MATERIAL PROVIDED:
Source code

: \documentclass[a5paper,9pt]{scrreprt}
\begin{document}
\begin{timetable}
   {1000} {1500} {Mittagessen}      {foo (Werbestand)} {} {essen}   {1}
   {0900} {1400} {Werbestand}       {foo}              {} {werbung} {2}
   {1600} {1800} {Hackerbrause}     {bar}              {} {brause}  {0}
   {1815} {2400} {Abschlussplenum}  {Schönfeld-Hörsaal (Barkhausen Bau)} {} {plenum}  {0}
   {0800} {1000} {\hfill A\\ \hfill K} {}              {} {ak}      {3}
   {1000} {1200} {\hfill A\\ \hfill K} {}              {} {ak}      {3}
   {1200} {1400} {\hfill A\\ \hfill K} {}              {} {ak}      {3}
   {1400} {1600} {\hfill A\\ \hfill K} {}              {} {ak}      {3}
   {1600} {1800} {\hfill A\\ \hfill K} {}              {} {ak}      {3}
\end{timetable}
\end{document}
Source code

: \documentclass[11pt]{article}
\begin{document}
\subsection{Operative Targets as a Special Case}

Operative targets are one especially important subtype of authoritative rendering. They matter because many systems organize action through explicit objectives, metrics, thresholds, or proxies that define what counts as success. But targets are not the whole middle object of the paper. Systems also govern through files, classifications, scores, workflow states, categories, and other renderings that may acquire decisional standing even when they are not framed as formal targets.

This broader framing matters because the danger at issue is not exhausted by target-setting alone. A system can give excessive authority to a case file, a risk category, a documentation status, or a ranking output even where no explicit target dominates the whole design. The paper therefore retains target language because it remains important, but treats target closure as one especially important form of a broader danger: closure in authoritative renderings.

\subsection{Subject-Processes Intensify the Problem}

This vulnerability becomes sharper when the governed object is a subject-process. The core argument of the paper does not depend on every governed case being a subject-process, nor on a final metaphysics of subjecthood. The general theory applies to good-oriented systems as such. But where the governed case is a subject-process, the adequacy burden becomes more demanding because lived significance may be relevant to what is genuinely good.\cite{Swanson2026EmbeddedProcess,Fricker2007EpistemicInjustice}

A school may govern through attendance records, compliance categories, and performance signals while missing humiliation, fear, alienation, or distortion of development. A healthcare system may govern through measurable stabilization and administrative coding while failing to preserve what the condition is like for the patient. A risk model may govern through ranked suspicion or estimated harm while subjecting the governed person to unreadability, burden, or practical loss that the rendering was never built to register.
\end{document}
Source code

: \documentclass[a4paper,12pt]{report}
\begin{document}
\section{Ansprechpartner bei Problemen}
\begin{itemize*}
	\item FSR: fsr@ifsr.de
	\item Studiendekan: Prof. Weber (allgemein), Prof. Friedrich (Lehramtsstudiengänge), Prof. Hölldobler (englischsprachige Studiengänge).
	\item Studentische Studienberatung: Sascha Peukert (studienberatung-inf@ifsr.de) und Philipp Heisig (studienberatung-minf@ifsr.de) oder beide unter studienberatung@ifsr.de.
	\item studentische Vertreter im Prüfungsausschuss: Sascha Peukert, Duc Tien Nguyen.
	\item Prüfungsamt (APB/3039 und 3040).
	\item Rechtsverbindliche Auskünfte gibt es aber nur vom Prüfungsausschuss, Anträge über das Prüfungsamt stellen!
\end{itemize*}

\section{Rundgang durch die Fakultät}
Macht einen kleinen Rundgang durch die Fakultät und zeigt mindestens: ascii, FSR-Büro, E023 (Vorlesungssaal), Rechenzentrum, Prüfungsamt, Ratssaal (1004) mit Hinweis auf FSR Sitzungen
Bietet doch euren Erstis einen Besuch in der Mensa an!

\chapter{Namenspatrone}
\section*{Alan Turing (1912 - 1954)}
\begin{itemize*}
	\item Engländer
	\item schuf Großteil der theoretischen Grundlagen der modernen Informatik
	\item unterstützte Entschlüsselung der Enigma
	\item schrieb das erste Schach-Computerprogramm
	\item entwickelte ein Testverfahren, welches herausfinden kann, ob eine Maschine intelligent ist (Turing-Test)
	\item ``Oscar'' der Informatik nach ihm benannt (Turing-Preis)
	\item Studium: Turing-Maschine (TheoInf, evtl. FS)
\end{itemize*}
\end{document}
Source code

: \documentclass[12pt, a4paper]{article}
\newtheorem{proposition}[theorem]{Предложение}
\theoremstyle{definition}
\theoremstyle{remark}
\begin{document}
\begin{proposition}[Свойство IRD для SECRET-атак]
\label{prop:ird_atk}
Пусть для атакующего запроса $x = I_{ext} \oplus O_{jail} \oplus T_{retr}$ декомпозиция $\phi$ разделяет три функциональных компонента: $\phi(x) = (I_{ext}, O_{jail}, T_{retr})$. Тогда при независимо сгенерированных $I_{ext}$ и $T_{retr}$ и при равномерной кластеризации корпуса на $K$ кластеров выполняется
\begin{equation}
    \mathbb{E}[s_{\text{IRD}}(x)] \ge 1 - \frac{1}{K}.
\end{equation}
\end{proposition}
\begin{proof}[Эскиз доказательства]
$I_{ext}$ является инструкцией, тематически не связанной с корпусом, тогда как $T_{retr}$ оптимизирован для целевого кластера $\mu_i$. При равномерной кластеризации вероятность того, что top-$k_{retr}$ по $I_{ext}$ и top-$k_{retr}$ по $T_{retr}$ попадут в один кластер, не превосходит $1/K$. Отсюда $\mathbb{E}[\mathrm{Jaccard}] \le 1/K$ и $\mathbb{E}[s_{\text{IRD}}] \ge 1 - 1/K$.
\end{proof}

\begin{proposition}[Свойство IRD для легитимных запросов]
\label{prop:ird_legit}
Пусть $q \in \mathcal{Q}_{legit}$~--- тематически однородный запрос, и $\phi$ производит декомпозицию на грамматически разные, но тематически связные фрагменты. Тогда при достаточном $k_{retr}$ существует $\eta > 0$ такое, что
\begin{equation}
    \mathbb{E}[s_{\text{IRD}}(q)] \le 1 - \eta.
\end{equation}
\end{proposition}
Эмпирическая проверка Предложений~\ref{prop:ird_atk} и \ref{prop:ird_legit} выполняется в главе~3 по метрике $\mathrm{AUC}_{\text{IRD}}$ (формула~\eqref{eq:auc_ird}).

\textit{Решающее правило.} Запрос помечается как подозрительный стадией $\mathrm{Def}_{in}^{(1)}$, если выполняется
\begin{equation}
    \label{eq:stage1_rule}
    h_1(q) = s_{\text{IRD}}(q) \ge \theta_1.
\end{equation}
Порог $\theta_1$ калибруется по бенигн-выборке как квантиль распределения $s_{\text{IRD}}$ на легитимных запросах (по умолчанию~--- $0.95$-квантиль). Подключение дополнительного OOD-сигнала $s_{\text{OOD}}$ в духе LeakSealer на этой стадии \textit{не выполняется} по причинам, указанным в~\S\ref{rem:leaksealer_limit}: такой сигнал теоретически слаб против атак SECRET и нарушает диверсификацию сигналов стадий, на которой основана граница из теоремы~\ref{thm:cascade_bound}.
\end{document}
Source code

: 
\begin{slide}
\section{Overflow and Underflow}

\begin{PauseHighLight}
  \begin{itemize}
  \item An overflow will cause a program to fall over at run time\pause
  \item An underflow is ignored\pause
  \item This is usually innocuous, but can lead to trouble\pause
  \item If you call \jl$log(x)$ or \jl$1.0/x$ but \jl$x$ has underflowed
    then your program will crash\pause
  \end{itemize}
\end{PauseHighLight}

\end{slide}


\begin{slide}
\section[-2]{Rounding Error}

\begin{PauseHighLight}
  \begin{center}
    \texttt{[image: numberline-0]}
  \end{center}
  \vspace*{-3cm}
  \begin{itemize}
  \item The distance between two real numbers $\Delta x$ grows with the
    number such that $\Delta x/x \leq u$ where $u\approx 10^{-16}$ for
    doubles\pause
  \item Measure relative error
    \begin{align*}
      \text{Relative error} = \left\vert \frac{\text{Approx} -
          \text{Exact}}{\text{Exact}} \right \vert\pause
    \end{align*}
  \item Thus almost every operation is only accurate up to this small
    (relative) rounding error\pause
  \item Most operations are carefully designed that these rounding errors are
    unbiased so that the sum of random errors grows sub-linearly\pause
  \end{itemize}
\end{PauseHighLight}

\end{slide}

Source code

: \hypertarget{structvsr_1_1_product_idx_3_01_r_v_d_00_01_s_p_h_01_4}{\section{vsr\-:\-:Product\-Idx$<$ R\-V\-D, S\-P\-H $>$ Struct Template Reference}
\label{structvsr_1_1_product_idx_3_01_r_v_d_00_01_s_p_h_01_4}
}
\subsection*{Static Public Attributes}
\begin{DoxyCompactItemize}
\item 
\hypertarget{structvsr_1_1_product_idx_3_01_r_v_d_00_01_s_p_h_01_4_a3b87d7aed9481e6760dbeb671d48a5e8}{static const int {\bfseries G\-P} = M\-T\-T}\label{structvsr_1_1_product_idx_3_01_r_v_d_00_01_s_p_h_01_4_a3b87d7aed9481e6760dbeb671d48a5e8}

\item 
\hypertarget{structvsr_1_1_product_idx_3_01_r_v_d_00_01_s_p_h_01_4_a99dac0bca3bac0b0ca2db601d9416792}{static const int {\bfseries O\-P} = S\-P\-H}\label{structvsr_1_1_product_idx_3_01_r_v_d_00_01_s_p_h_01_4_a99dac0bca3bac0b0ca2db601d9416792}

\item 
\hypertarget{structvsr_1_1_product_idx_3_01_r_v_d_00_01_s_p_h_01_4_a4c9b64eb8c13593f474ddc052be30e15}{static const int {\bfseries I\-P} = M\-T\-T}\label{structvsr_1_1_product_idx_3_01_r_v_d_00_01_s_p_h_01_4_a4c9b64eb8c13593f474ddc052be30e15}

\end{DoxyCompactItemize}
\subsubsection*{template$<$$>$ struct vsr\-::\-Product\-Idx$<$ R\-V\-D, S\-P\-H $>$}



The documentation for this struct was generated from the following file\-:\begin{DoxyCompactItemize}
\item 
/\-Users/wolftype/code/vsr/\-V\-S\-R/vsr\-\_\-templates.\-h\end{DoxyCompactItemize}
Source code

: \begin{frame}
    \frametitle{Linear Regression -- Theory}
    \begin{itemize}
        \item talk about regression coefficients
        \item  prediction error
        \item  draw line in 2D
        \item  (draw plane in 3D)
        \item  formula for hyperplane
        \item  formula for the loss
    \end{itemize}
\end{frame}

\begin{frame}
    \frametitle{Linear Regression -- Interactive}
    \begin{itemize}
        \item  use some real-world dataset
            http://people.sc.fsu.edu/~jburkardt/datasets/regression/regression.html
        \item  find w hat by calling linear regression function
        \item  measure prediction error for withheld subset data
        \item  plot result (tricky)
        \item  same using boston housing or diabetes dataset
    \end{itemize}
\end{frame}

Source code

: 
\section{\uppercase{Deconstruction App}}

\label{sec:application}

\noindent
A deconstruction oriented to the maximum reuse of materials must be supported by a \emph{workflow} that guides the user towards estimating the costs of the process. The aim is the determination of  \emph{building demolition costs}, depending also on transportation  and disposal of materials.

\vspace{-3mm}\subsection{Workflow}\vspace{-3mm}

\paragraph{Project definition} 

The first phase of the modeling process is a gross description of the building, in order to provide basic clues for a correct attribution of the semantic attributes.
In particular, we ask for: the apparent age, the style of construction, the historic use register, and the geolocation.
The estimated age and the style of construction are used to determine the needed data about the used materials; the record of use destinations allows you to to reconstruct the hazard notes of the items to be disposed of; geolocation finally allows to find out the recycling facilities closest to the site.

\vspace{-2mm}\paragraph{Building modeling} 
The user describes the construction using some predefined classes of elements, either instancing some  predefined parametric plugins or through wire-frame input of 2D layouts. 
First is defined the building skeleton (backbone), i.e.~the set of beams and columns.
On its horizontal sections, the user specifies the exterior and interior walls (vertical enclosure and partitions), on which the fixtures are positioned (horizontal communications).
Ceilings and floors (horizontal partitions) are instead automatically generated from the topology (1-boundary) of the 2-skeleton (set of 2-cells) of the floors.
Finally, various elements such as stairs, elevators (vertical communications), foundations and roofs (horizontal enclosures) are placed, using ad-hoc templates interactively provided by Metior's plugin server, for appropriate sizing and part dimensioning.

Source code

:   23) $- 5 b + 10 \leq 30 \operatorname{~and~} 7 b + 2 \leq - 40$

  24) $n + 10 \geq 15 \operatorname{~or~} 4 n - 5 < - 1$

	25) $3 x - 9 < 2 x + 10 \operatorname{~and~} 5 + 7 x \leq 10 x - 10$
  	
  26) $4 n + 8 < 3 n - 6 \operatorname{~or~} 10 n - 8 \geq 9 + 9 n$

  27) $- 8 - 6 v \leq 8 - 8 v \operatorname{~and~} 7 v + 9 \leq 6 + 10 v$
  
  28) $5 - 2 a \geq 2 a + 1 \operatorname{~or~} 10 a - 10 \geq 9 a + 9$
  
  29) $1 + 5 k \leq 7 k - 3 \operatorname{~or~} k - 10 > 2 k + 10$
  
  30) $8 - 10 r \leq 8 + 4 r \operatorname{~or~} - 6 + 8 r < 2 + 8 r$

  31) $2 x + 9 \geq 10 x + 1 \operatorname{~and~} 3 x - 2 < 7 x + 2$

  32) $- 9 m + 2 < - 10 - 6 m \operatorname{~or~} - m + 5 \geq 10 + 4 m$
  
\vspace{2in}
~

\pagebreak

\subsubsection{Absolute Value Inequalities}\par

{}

TASK TO CARRY OUT:
Taking the line with "31) $2 x + 9" as the first, copy every line through the end of the entries above exactly, with no others.

REPLY:
  31) $2 x + 9 \geq 10 x + 1 \operatorname{~and~} 3 x - 2 < 7 x + 2$

  32) $- 9 m + 2 < - 10 - 6 m \operatorname{~or~} - m + 5 \geq 10 + 4 m$
  
\vspace{2in}
~

\pagebreak

\subsubsection{Absolute Value Inequalities}\par

{}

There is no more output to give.